TBMM’nin kuruluşu, yalnızca askeri bir zaferin ötesinde, toplumsal bir değişim ve dönüşüm sürecinin başlangıcını ifade eder. Zira bu meclis, Türk halkının siyasi ve sosyal haklarının savunucusu olarak, gelecekteki demokratik gelişmelere de yön vermiştir. Geçmişte birçok devrim gerçekleştirilmiş, bugünün Türkiye’sinin temelleri burada atılmıştır. TBMM, Türkiye’nin iktidarını halkın eline geçiren bir yapı olarak, tüm yurttaşlarını eşit düzeyde temsil etmeyi hedeflemektedir. 105 yılı geride bırakan TBMM, geçmişte olduğu gibi günümüzde de insan hakları, hukukun üstünlüğü ve demokrasi ilkelerini savunmaya devam etmektedir.
Meclis, siyasi partilerin yanı sıra farklı sosyal ve etnik grupların temsil edildiği bir platform oluşturarak, çoğulcu demokrasi anlayışını benimsemiştir. Yıldan yıla değişen siyasal eğilimler ve toplumsal dinamiklerle birlikte TBMM de kendini yenilemiş ve çağın gereklerine uygun adımlar atmıştır. Bugün, geçmişe bir saygı duruşu yaparken, demokrasi ve insan hakları konusundaki hassasiyetimizi de tazelemiş oluyoruz.
105. yıl etkinlikleri çerçevesinde yapılan konuşmalarda, TBMM’nin geçmişten gelen deneyimlerinin gelecekteki süreçlere nasıl ışık tutacağına dair önemli mesajlar verilmektedir.

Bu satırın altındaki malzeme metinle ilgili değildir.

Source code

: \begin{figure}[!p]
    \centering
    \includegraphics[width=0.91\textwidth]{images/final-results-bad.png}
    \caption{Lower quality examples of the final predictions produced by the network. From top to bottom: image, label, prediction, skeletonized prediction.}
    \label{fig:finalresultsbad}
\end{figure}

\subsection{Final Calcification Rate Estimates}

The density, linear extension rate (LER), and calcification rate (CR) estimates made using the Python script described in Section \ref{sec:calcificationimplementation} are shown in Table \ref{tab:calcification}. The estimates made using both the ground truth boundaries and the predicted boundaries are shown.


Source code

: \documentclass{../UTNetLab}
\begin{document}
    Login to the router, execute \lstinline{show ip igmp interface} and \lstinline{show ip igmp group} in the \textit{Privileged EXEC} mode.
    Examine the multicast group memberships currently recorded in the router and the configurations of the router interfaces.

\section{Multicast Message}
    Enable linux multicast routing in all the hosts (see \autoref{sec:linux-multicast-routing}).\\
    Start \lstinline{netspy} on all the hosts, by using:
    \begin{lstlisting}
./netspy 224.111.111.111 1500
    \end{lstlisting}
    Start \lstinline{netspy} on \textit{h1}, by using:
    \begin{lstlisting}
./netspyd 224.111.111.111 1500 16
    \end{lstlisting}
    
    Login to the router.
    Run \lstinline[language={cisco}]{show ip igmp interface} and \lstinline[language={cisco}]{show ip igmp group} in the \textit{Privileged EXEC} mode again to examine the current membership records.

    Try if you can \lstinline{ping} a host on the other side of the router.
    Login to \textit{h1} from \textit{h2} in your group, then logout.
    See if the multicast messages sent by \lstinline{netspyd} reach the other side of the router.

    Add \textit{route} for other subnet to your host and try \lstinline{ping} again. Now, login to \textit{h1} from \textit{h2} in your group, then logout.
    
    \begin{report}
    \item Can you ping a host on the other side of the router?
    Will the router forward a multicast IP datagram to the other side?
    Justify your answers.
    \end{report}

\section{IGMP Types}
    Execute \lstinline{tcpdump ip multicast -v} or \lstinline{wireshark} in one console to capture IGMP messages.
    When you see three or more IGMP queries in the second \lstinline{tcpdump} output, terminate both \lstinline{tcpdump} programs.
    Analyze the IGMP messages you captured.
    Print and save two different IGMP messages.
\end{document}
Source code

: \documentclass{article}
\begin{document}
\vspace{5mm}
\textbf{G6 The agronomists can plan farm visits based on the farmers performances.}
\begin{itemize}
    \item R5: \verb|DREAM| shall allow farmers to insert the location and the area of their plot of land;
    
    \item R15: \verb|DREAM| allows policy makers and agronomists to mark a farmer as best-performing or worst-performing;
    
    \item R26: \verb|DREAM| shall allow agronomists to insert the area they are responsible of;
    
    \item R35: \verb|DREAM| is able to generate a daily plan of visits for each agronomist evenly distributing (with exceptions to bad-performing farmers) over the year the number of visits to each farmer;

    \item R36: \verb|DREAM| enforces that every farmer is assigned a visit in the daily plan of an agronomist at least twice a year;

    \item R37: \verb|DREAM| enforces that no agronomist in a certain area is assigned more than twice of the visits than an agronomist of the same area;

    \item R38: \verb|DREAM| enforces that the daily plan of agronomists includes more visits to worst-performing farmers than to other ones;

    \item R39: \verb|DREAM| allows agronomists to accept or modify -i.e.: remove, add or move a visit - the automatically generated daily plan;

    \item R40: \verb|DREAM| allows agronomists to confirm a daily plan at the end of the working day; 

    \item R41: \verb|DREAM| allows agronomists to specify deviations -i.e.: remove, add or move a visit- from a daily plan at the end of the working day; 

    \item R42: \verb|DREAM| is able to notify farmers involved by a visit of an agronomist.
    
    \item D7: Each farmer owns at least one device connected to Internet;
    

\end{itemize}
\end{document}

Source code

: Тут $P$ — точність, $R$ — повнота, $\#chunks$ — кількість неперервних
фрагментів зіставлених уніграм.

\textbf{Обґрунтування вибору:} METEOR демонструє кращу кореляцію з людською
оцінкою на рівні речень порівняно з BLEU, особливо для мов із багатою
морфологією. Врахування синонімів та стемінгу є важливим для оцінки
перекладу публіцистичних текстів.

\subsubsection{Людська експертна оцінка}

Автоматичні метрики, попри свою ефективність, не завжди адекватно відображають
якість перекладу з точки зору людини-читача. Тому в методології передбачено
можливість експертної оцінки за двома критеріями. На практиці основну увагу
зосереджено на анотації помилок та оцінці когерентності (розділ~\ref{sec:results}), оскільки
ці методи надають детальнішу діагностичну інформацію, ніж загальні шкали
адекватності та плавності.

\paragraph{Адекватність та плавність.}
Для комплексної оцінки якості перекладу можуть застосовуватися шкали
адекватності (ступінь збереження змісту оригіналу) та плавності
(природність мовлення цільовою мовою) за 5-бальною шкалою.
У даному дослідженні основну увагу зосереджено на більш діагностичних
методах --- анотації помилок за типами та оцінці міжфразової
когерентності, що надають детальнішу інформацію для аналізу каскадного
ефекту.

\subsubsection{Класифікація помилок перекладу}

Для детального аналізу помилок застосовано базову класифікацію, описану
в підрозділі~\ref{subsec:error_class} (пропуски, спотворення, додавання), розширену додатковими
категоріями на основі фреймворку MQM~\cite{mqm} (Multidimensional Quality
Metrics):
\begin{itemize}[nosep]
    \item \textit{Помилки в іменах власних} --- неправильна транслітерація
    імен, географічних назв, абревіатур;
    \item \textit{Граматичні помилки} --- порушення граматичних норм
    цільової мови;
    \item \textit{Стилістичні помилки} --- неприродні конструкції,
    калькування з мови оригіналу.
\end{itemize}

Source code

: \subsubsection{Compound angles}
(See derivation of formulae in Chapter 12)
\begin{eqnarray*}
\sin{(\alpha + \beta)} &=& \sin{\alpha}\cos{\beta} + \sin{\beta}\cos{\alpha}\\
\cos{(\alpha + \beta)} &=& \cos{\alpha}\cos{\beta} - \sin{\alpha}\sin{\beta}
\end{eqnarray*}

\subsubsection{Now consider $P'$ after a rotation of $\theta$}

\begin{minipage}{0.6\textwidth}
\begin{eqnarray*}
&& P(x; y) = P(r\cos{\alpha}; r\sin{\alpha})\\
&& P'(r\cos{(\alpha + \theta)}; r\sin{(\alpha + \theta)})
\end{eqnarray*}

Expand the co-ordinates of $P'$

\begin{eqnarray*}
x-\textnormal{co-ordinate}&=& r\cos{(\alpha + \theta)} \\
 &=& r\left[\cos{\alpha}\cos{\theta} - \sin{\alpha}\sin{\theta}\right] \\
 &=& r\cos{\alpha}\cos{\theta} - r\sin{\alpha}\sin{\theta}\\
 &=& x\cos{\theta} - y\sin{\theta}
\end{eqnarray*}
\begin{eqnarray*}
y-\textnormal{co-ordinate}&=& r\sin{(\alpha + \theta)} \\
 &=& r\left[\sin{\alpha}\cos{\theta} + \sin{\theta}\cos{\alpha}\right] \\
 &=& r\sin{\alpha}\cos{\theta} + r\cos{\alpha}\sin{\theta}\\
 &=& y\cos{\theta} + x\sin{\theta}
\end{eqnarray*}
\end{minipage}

Yapılan birçok etkinlik ve iniş, TBMM’nin geçmiş ile geleceği arasındaki bağı güçlendirmeye yönelik. Bu bağlamda, TBMM’nin gelecekte de Türkiye’nin demokratik hayatındaki önemi bir kat daha artarak devam edecektir.
Sonuç olarak, Türkiye Büyük Millet Meclisi’nin 105. yılı, sadece bir kutlama değil, aynı zamanda Türk halkının kültürel ve tarihsel mirasına sahip çıkmanın bir göstergesi olarak değerlendirilmektedir. Meclis; geçmişte olduğu gibi, bugün de milli iradenin en yukarıdaki mekânı olarak kararlılıkla yoluna devam etmektedir. TBMM'nin 105. yıl dönümü, halkımızın birliğini, beraberliğini ve ortak değerlerini yeniden hatırlamak için bir vesile olmalı ve absürt ideolojik ayrımları geride bırakmalıyız. Unutulmamalıdır ki, demokrasiye giden yolda en önemli yapı taşları, etkin bir meclis ve bu meclisi yönlendiren bilinçli bir halktır. Bugün, geçmişte yürütülen bu önemli çalışmaların gururunu taşırken, aynı zamanda gelecekteki hedeflerimize de odaklanmanın tam zamanıdır.